Stored data:
● ● ●
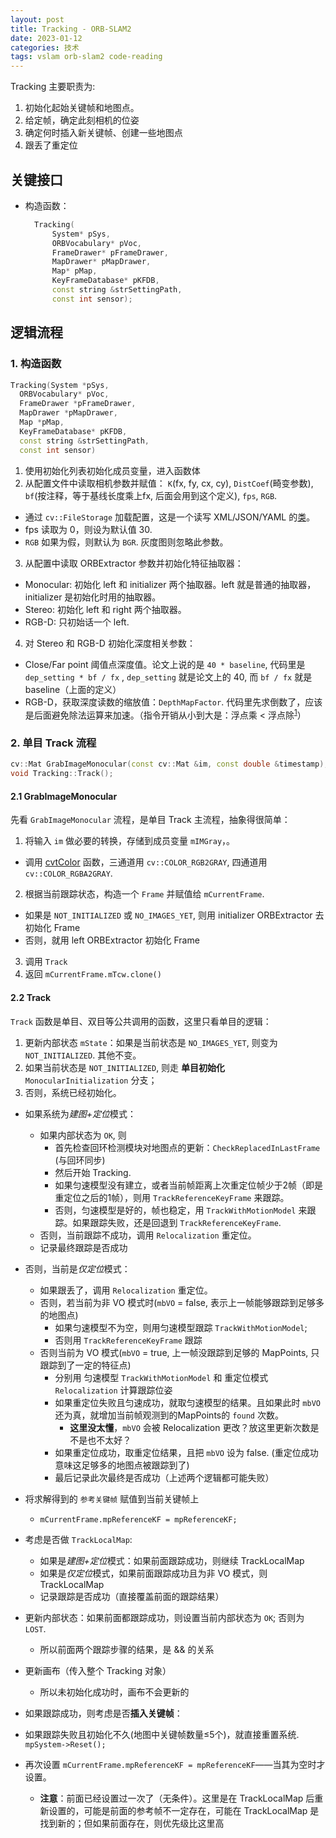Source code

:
```yaml
---
layout: post
title: Tracking - ORB-SLAM2
date: 2023-01-12
categories: 技术
tags: vslam orb-slam2 code-reading
---
```


Tracking 主要职责为:

1. 初始化起始关键帧和地图点。
2. 给定帧，确定此刻相机的位姿
3. 确定何时插入新关键帧、创建一些地图点
4. 跟丢了重定位

## 关键接口

- 构造函数：
  ```c++
    Tracking(
        System* pSys, 
        ORBVocabulary* pVoc, 
        FrameDrawer* pFrameDrawer, 
        MapDrawer* pMapDrawer, 
        Map* pMap,
        KeyFrameDatabase* pKFDB, 
        const string &strSettingPath, 
        const int sensor);
  ```

## 逻辑流程

### 1. 构造函数

```c++
Tracking(System *pSys, 
  ORBVocabulary* pVoc, 
  FrameDrawer *pFrameDrawer, 
  MapDrawer *pMapDrawer, 
  Map *pMap, 
  KeyFrameDatabase* pKFDB, 
  const string &strSettingPath, 
  const int sensor)
```

1. 使用初始化列表初始化成员变量，进入函数体
2. 从配置文件中读取相机参数并赋值： `K`(fx, fy, cx, cy), `DistCoef`(畸变参数), `bf`(按注释，等于基线长度乘上fx, 后面会用到这个定义), `fps`, `RGB`.
  - 通过 `cv::FileStorage` 加载配置，这是一个读写 XML/JSON/YAML 的[类](https://docs.opencv.org/4.x/da/d56/classcv_1_1FileStorage.html#a973e41cb75ef6230412a567723b7482d)。
  - fps 读取为 0，则设为默认值 30.
  - `RGB` 如果为假，则默认为 `BGR`. 灰度图则忽略此参数。

3. 从配置中读取 ORBExtractor 参数并初始化特征抽取器：
  - Monocular: 初始化 left 和 initializer 两个抽取器。left 就是普通的抽取器， initializer 是初始化时用的抽取器。
  - Stereo: 初始化 left 和 right 两个抽取器。
  - RGB-D: 只初始话一个 left.

4. 对 Stereo 和 RGB-D 初始化深度相关参数： 
  - Close/Far point 阈值点深度值。论文上说的是 `40 * baseline`, 代码里是 `dep_setting * bf / fx` , `dep_setting` 就是论文上的 40, 而 `bf / fx` 就是 baseline（上面的定义）
  - RGB-D，获取深度读数的缩放值：`DepthMapFactor`. 代码里先求倒数了，应该是后面避免除法运算来加速。（指令开销从小到大是：浮点乘 < 浮点除<sup>[1][1]</sup>）

### 2. 单目 Track 流程

```c++
cv::Mat GrabImageMonocular(const cv::Mat &im, const double &timestamp);
void Tracking::Track();
```
#### 2.1 GrabImageMonocular

先看 `GrabImageMonocular` 流程，是单目 Track 主流程，抽象得很简单：

1. 将输入 `im` 做必要的转换，存储到成员变量 `mIMGray`，。
  - 调用 [cvtColor](https://docs.opencv.org/3.4/d8/d01/group__imgproc__color__conversions.html#ga397ae87e1288a81d2363b61574eb8cab) 函数，三通道用 `cv::COLOR_RGB2GRAY`, 四通道用 `cv::COLOR_RGBA2GRAY`.

2. 根据当前跟踪状态，构造一个 `Frame` 并赋值给 `mCurrentFrame`. 
  - 如果是 `NOT_INITIALIZED` 或 `NO_IMAGES_YET`, 则用 initializer ORBExtractor 去初始化 Frame
  - 否则，就用 left ORBExtractor 初始化 Frame
3. 调用 `Track`
4. 返回 `mCurrentFrame.mTcw.clone()`

#### 2.2 Track

`Track` 函数是单目、双目等公共调用的函数，这里只看单目的逻辑：

1. 更新内部状态 `mState`：如果是当前状态是 `NO_IMAGES_YET`, 则变为 `NOT_INITIALIZED`. 其他不变。
2. 如果当前状态是 `NOT_INITIALIZED`, 则走 **单目初始化** `MonocularInitialization` 分支；
3. 否则，系统已经初始化。
  - 如果系统为*建图+定位*模式：
    - 如果内部状态为 `OK`, 则
      - 首先检查回环检测模块对地图点的更新：`CheckReplacedInLastFrame` (与回环同步)
      - 然后开始 Tracking. 
      - 如果匀速模型没有建立，或者当前帧距离上次重定位帧少于2帧（即是重定位之后的1帧），则用 `TrackReferenceKeyFrame` 来跟踪。
      - 否则，匀速模型是好的，帧也稳定，用 `TrackWithMotionModel` 来跟踪。如果跟踪失败，还是回退到 `TrackReferenceKeyFrame`.
    - 否则，当前跟踪不成功，调用 `Relocalization` 重定位。
    - 记录最终跟踪是否成功
  - 否则，当前是*仅定位*模式：
    - 如果跟丢了，调用 `Relocalization` 重定位。
    - 否则，若当前为非 VO 模式时(`mbVO` = false, 表示上一帧能够跟踪到足够多的地图点)
      - 如果匀速模型不为空，则用匀速模型跟踪 `TrackWithMotionModel`; 
      - 否则用 `TrackReferenceKeyFrame` 跟踪
    - 否则当前为 VO 模式(`mbVO` = true, 上一帧没跟踪到足够的 MapPoints, 只跟踪到了一定的特征点)
      - 分别用 匀速模型 `TrackWithMotionModel` 和 重定位模式 `Relocalization` 计算跟踪位姿
      - 如果重定位失败且匀速成功，就取匀速模型的结果。且如果此时 `mbVO` 还为真，就增加当前帧观测到的MapPoints的 `found` 次数。
        - **这里没太懂**，`mbVO` 会被 Relocalization 更改？放这里更新次数是不是也不太好？
      - 如果重定位成功，取重定位结果，且把 `mbVO` 设为 false. (重定位成功意味这足够多的地图点被跟踪到了)
      - 最后记录此次最终是否成功（上述两个逻辑都可能失败）
  
  - 将求解得到的 `参考关键帧` 赋值到当前关键帧上 
    - `mCurrentFrame.mpReferenceKF = mpReferenceKF;`
  
  - 考虑是否做 `TrackLocalMap`:
    - 如果是*建图+定位*模式：如果前面跟踪成功，则继续 TrackLocalMap
    - 如果是*仅定位*模式，如果前面跟踪成功且为非 VO 模式，则 TrackLocalMap
    - 记录跟踪是否成功（直接覆盖前面的跟踪结果）
  - 更新内部状态：如果前面都跟踪成功，则设置当前内部状态为 `OK`; 否则为 `LOST`.
    - 所以前面两个跟踪步骤的结果，是 && 的关系
  - 更新画布（传入整个 Tracking 对象）
    - 所以未初始化成功时，画布不会更新的
  - 如果跟踪成功，则考虑是否**插入关键帧**：
  - 如果跟踪失败且初始化不久(地图中关键帧数量≤5个)，就直接重置系统.
    `mpSystem->Reset();`
  - 再次设置 `mCurrentFrame.mpReferenceKF = mpReferenceKF`——当其为空时才设置。
    - **注意**：前面已经设置过一次了（无条件）。这里是在 TrackLocalMap 后重新设置的，可能是前面的参考帧不一定存在，可能在 TrackLocalMap 是找到新的；但如果前面存在，则优先级比这里高




[1]: https://www.zhihu.com/question/458395216/answer/1876737852 "C语言 乘以0.01快？还是除以100快？ - 北极的回答 - 知乎"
● ● ●
The problem — Set down, word for word, every line from the line that holds "- 如果跟踪成功，则考虑是否**插入关键帧**：" to the end of the entries above, including both ends.

Reply —
  - 如果跟踪成功，则考虑是否**插入关键帧**：
  - 如果跟踪失败且初始化不久(地图中关键帧数量≤5个)，就直接重置系统.
    `mpSystem->Reset();`
  - 再次设置 `mCurrentFrame.mpReferenceKF = mpReferenceKF`——当其为空时才设置。
    - **注意**：前面已经设置过一次了（无条件）。这里是在 TrackLocalMap 后重新设置的，可能是前面的参考帧不一定存在，可能在 TrackLocalMap 是找到新的；但如果前面存在，则优先级比这里高




[1]: https://www.zhihu.com/question/458395216/answer/1876737852 "C语言 乘以0.01快？还是除以100快？ - 北极的回答 - 知乎"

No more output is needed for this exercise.